This analysis is opinion only and should not be interpreted as financial advice.

CANNYHEAT LIMITED - Analysis Report

Company Number: 14062931

Analysis Date: 2025-07-29 15:58 UTC

  1. Credit Opinion: CONDITIONAL APPROVAL Cannyheat Limited is a micro-entity operating in the underfloor heating and related building finishing sector. The company is relatively new (incorporated in 2022) and shows a modest but improving net asset position. While the latest accounts show a positive net current asset position (£268) and net assets of the same amount, the overall financial scale is very small, with low absolute asset values and minimal share capital (£2). The business has two employees and appears operationally active. The director and PSC profile is straightforward, with no adverse conduct records. However, the company’s limited financial history and minimal equity base suggest a cautious approach. Credit facilities could be granted on a limited basis with strict monitoring and possibly secured or guaranteed, reflecting the early stage and small size of the business.

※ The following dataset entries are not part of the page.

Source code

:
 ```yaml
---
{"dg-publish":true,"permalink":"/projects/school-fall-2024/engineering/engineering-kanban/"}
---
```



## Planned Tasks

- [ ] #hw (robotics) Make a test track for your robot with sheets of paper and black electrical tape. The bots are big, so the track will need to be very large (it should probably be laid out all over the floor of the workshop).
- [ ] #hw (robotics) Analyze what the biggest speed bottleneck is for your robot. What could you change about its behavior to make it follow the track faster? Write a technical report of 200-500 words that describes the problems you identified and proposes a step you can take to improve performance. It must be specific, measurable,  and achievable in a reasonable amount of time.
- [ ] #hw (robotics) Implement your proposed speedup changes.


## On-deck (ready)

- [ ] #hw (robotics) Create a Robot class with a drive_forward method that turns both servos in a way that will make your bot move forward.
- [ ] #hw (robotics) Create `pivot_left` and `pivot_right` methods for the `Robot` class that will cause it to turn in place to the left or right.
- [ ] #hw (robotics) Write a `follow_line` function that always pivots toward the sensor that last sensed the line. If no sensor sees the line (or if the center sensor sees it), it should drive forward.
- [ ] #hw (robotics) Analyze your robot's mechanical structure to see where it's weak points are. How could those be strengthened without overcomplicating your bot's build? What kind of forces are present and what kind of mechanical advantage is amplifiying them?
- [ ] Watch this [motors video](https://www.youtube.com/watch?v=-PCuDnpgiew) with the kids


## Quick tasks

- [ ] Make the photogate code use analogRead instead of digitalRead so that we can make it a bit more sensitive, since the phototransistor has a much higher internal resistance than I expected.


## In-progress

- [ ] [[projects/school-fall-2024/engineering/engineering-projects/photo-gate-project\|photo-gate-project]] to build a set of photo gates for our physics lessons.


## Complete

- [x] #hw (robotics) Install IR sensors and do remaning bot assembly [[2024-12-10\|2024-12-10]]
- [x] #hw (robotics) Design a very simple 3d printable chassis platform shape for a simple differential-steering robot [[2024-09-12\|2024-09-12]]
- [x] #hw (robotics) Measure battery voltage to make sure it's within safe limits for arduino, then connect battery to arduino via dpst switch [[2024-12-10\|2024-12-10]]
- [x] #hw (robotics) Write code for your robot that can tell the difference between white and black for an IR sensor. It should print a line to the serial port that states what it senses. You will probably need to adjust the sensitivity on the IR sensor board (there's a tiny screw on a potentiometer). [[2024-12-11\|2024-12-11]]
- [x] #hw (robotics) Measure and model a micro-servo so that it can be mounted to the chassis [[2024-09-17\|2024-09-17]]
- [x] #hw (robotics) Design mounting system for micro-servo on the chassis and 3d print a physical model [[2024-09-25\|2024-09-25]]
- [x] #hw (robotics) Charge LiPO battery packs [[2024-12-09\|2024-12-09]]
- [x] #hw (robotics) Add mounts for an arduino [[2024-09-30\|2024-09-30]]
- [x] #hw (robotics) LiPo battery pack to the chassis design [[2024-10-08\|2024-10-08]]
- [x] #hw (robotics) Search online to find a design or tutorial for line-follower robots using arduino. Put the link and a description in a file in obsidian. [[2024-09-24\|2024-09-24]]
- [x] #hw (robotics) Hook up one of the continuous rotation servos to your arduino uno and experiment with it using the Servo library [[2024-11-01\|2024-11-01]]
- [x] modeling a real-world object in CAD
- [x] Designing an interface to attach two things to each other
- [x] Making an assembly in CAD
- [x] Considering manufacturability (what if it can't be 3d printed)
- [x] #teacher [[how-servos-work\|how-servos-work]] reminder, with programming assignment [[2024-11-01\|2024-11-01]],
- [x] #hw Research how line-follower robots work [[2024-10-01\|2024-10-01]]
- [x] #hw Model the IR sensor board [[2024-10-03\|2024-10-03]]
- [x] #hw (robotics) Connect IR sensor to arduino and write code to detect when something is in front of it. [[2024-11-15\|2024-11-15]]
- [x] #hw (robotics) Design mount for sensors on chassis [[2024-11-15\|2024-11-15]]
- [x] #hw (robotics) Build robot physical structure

  2. Financial Strength: The balance sheet reveals very low total assets and net assets, with current assets of £6,935 against current liabilities of £6,667, resulting in a marginal positive working capital position. This is an improvement from the prior year where net current assets were negative (£-516). The company’s net assets have improved from a negative £516 to a positive £268. There are no fixed assets reported, indicating little to no capital investment or tangible asset base. The company’s equity is minimal but positive, which is a positive sign compared to the previous year’s deficit. Overall, the financial strength is weak due to the very small asset base and limited retained earnings, but it is trending positively.

  3. Cash Flow Assessment: Current assets consist mainly of cash and receivables, but the figures are low, indicating tight liquidity. The net current asset position is positive but marginal (£268), which suggests limited working capital buffer. The company’s ability to meet short-term obligations is just adequate, and any unexpected cash flow disruption could strain liquidity. No detailed cash flow statement is available, but the trend from prior year indicates some improvement. The small scale and low cash reserves mean short-term financing needs must be carefully managed. The business should maintain tight control over receivables and payables to avoid liquidity stress.

  4. Monitoring Points:

  • Track monthly cash flow and working capital metrics to ensure liquidity remains positive.
  • Monitor profitability trends once full accounts and P&L data are available, as current data is limited.
  • Watch for any increase in liabilities or overdue payables that could indicate cash flow pressure.
  • Observe any changes in directors or PSCs that might affect governance or financial stewardship.
  • Review any new filings or financial updates for signs of growth or financial distress.
  • Consider impact of economic conditions on the construction-related sector, particularly demand for heating installation services.